→ EXERCISE BRIEF
With all pictures excluded, restate the records that follow exactly as written.

[Start of section]

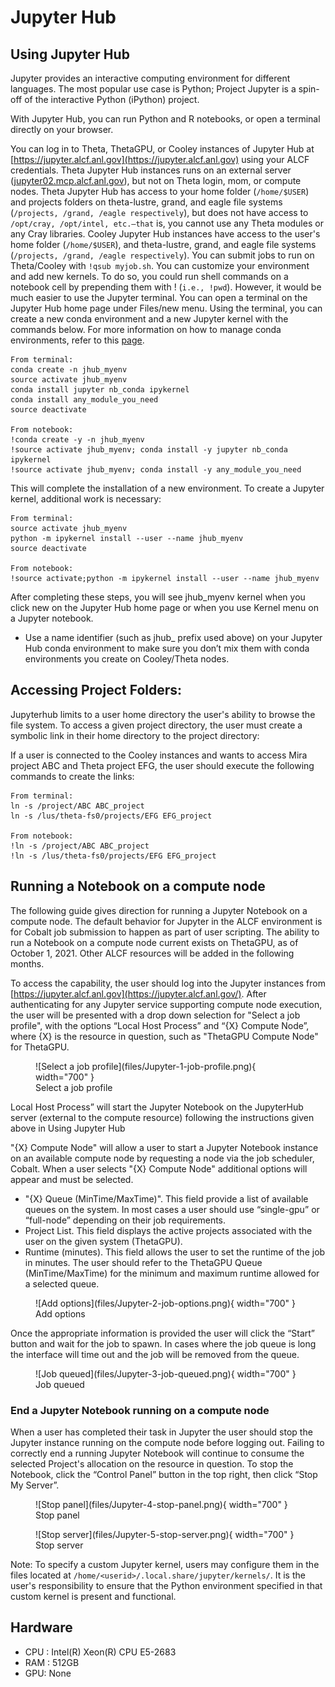 # Jupyter Hub
## Using Jupyter Hub

Jupyter provides an interactive computing environment for different languages. The most popular use case is Python; Project Jupyter is a spin-off of the interactive Python (iPython) project.

With Jupyter Hub, you can run Python and R notebooks, or open a terminal directly on your browser.

You can log in to Theta, ThetaGPU, or Cooley instances of Jupyter Hub at [https://jupyter.alcf.anl.gov](https://jupyter.alcf.anl.gov) using your ALCF credentials.
Theta Jupyter Hub instances runs on an external server ([jupyter02.mcp.alcf.anl.gov](http://jupyter02.mcp.alcf.anl.gov/)), but not on Theta login, mom, or compute nodes.
Theta Jupyter Hub has access to your home folder (```/home/$USER```) and projects folders on theta-lustre, grand, and eagle file systems (```/projects, /grand, /eagle respectively```), but does not have access to ```/opt/cray, /opt/intel, etc.—that``` is, you cannot use any Theta modules or any Cray libraries.
Cooley Jupyter Hub instances have access to the user's home folder (```/home/$USER```), and theta-lustre, grand, and eagle file systems (```/projects, /grand, /eagle respectively```).
You can submit jobs to run on Theta/Cooley with ```!qsub myjob.sh```.
You can customize your environment and add new kernels. To do so, you could run shell commands on a notebook cell by prepending them with ! (```i.e., !pwd```). However, it would be much easier to use the Jupyter terminal. You can open a terminal on the Jupyter Hub home page under Files/new menu. Using the terminal, you can create a new conda environment and a new Jupyter kernel with the commands below.
For more information on how to manage conda environments, refer to this [page](https://conda.io/docs/user-guide/tasks/manage-environments.html).

```
From terminal:
conda create -n jhub_myenv
source activate jhub_myenv
conda install jupyter nb_conda ipykernel
conda install any_module_you_need
source deactivate
 
From notebook:
!conda create -y -n jhub_myenv
!source activate jhub_myenv; conda install -y jupyter nb_conda ipykernel
!source activate jhub_myenv; conda install -y any_module_you_need
```

This will complete the installation of a new environment. To create a Jupyter kernel, additional work is necessary:
```
From terminal:
source activate jhub_myenv
python -m ipykernel install --user --name jhub_myenv
source deactivate
 
From notebook:
!source activate;python -m ipykernel install --user --name jhub_myenv
```

After completing these steps, you will see jhub_myenv kernel when you click new on the Jupyter Hub home page or when you use Kernel menu on a Jupyter notebook.

- Use a name identifier (such as jhub_ prefix used above) on your Jupyter Hub conda environment to make sure you don’t mix them with conda environments you create on Cooley/Theta nodes.

## Accessing Project Folders:
Jupyterhub limits to a user home directory the user's ability to browse the file system. To access a given project directory, the user must create a symbolic link in their home directory to the project directory:

If a user is connected to the Cooley instances and wants to access Mira project ABC and Theta project EFG, the user should execute the following commands to create the links:

```
From terminal:
ln -s /project/ABC ABC_project
ln -s /lus/theta-fs0/projects/EFG EFG_project
 
From notebook:
!ln -s /project/ABC ABC_project
!ln -s /lus/theta-fs0/projects/EFG EFG_project
```

## Running a Notebook on a compute node
The following guide gives direction for running a Jupyter Notebook on a compute node.  The default behavior for Jupyter in the ALCF environment is for Cobalt job submission to happen as part of user scripting.  The ability to run a Notebook on a compute node current exists on ThetaGPU, as of October 1, 2021.  Other ALCF resources will be added in the following months.

To access the capability, the user should log into the Jupyter instances from [https://jupyter.alcf.anl.gov](https://jupyter.alcf.anl.gov/).  After authenticating for any Jupyter service supporting compute node execution, the user will be presented with a drop down selection for "Select a job profile", with the options  “Local Host Process” and “{X} Compute Node”, where {X} is the resource in question, such as "ThetaGPU Compute Node" for ThetaGPU.

<figure markdown>
  ![Select a job profile](files/Jupyter-1-job-profile.png){ width="700" }
  <figcaption>Select a job profile</figcaption>
</figure>

Local Host Process” will start the Jupyter Notebook on the JupyterHub server (external to the compute resource) following the instructions given above in Using Jupyter Hub

"{X} Compute Node" will allow a user to start a Jupyter Notebook instance on an available compute node by requesting a node via the job scheduler, Cobalt.  When a user selects "{X} Compute Node" additional options will appear and must be selected.

- "{X} Queue (MinTime/MaxTime)". This field provide a list of available queues on the system.  In most cases a user should use “single-gpu” or “full-node” depending on their job requirements.
- Project List.  This field displays the active projects associated with the user on the given system (ThetaGPU).
- Runtime (minutes).  This field allows the user to set the runtime of the job in minutes.  The user should refer to the ThetaGPU Queue (MinTime/MaxTime) for the minimum and maximum runtime allowed for a selected queue.

<figure markdown>
  ![Add options](files/Jupyter-2-job-options.png){ width="700" }
  <figcaption>Add options</figcaption>
</figure>

Once the appropriate information is provided the user will click the “Start” button and wait for the job to spawn.  In cases where the job queue is long the interface will time out and the job will be removed from the queue.

<figure markdown>
  ![Job queued](files/Jupyter-3-job-queued.png){ width="700" }
  <figcaption>Job queued</figcaption>
</figure>

### End a Jupyter Notebook running on a compute node ###
When a user has completed their task in Jupyter the user should stop the Jupyter instance running on the compute node before logging out.  Failing to correctly end a running Jupyter Notebook will continue to consume the selected Project's allocation on the resource in question.  To stop the Notebook, click the “Control Panel” button in the top right, then click “Stop My Server”.

<figure markdown>
  ![Stop panel](files/Jupyter-4-stop-panel.png){ width="700" }
  <figcaption>Stop panel</figcaption>
</figure>

<figure markdown>
  ![Stop server](files/Jupyter-5-stop-server.png){ width="700" }
  <figcaption>Stop server</figcaption>
</figure>

Note: To specify a custom Jupyter kernel, users may configure them in the files located at ```/home/<userid>/.local.share/jupyter/kernels/```. It is the user's responsibility to ensure that the Python environment specified in that custom kernel is present and functional.

## Hardware 
- CPU : Intel(R) Xeon(R) CPU E5-2683
- RAM : 512GB
- GPU: None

[End of section]

→ REPLY TO THE TASK
 # Jupyter Hub
## Using Jupyter Hub

Jupyter provides an interactive computing environment for different languages. The most popular use case is Python; Project Jupyter is a spin-off of the interactive Python (iPython) project.

With Jupyter Hub, you can run Python and R notebooks, or open a terminal directly on your browser.

You can log in to Theta, ThetaGPU, or Cooley instances of Jupyter Hub at [https://jupyter.alcf.anl.gov](https://jupyter.alcf.anl.gov) using your ALCF credentials.
Theta Jupyter Hub instances runs on an external server ([jupyter02.mcp.alcf.anl.gov](http://jupyter02.mcp.alcf.anl.gov/)), but not on Theta login, mom, or compute nodes.
Theta Jupyter Hub has access to your home folder (```/home/$USER```) and projects folders on theta-lustre, grand, and eagle file systems (```/projects, /grand, /eagle respectively```), but does not have access to ```/opt/cray, /opt/intel, etc.—that``` is, you cannot use any Theta modules or any Cray libraries.
Cooley Jupyter Hub instances have access to the user's home folder (```/home/$USER```), and theta-lustre, grand, and eagle file systems (```/projects, /grand, /eagle respectively```).
You can submit jobs to run on Theta/Cooley with ```!qsub myjob.sh```.
You can customize your environment and add new kernels. To do so, you could run shell commands on a notebook cell by prepending them with ! (```i.e., !pwd```). However, it would be much easier to use the Jupyter terminal. You can open a terminal on the Jupyter Hub home page under Files/new menu. Using the terminal, you can create a new conda environment and a new Jupyter kernel with the commands below.
For more information on how to manage conda environments, refer to this [page](https://conda.io/docs/user-guide/tasks/manage-environments.html).

```
From terminal:
conda create -n jhub_myenv
source activate jhub_myenv
conda install jupyter nb_conda ipykernel
conda install any_module_you_need
source deactivate
 
From notebook:
!conda create -y -n jhub_myenv
!source activate jhub_myenv; conda install -y jupyter nb_conda ipykernel
!source activate jhub_myenv; conda install -y any_module_you_need
```

This will complete the installation of a new environment. To create a Jupyter kernel, additional work is necessary:
```
From terminal:
source activate jhub_myenv
python -m ipykernel install --user --name jhub_myenv
source deactivate
 
From notebook:
!source activate;python -m ipykernel install --user --name jhub_myenv
```

After completing these steps, you will see jhub_myenv kernel when you click new on the Jupyter Hub home page or when you use Kernel menu on a Jupyter notebook.

- Use a name identifier (such as jhub_ prefix used above) on your Jupyter Hub conda environment to make sure you don’t mix them with conda environments you create on Cooley/Theta nodes.

## Accessing Project Folders:
Jupyterhub limits to a user home directory the user's ability to browse the file system. To access a given project directory, the user must create a symbolic link in their home directory to the project directory:

If a user is connected to the Cooley instances and wants to access Mira project ABC and Theta project EFG, the user should execute the following commands to create the links:

```
From terminal:
ln -s /project/ABC ABC_project
ln -s /lus/theta-fs0/projects/EFG EFG_project
 
From notebook:
!ln -s /project/ABC ABC_project
!ln -s /lus/theta-fs0/projects/EFG EFG_project
```

## Running a Notebook on a compute node
The following guide gives direction for running a Jupyter Notebook on a compute node.  The default behavior for Jupyter in the ALCF environment is for Cobalt job submission to happen as part of user scripting.  The ability to run a Notebook on a compute node current exists on ThetaGPU, as of October 1, 2021.  Other ALCF resources will be added in the following months.

To access the capability, the user should log into the Jupyter instances from [https://jupyter.alcf.anl.gov](https://jupyter.alcf.anl.gov/).  After authenticating for any Jupyter service supporting compute node execution, the user will be presented with a drop down selection for "Select a job profile", with the options  “Local Host Process” and “{X} Compute Node”, where {X} is the resource in question, such as "ThetaGPU Compute Node" for ThetaGPU.

<figure markdown>
  ![Select a job profile](files/Jupyter-1-job-profile.png){ width="700" }
  <figcaption>Select a job profile</figcaption>
</figure>

Local Host Process” will start the Jupyter Notebook on the JupyterHub server (external to the compute resource) following the instructions given above in Using Jupyter Hub

"{X} Compute Node" will allow a user to start a Jupyter Notebook instance on an available compute node by requesting a node via the job scheduler, Cobalt.  When a user selects "{X} Compute Node" additional options will appear and must be selected.

- "{X} Queue (MinTime/MaxTime)". This field provide a list of available queues on the system.  In most cases a user should use “single-gpu” or “full-node” depending on their job requirements.
- Project List.  This field displays the active projects associated with the user on the given system (ThetaGPU).
- Runtime (minutes).  This field allows the user to set the runtime of the job in minutes.  The user should refer to the ThetaGPU Queue (MinTime/MaxTime) for the minimum and maximum runtime allowed for a selected queue.

<figure markdown>
  ![Add options](files/Jupyter-2-job-options.png){ width="700" }
  <figcaption>Add options</figcaption>
</figure>

Once the appropriate information is provided the user will click the “Start” button and wait for the job to spawn.  In cases where the job queue is long the interface will time out and the job will be removed from the queue.

<figure markdown>
  ![Job queued](files/Jupyter-3-job-queued.png){ width="700" }
  <figcaption>Job queued</figcaption>
</figure>

### End a Jupyter Notebook running on a compute node ###
When a user has completed their task in Jupyter the user should stop the Jupyter instance running on the compute node before logging out.  Failing to correctly end a running Jupyter Notebook will continue to consume the selected Project's allocation on the resource in question.  To stop the Notebook, click the “Control Panel” button in the top right, then click “Stop My Server”.

<figure markdown>
  ![Stop panel](files/Jupyter-4-stop-panel.png){ width="700" }
  <figcaption>Stop panel</figcaption>
</figure>

<figure markdown>
  ![Stop server](files/Jupyter-5-stop-server.png){ width="700" }
  <figcaption>Stop server</figcaption>
</figure>

Note: To specify a custom Jupyter kernel, users may configure them in the files located at ```/home/<userid>/.local.share/jupyter/kernels/```. It is the user's responsibility to ensure that the Python environment specified in that custom kernel is present and functional.

## Hardware 
- CPU : Intel(R) Xeon(R) CPU E5-2683
- RAM : 512GB
- GPU: None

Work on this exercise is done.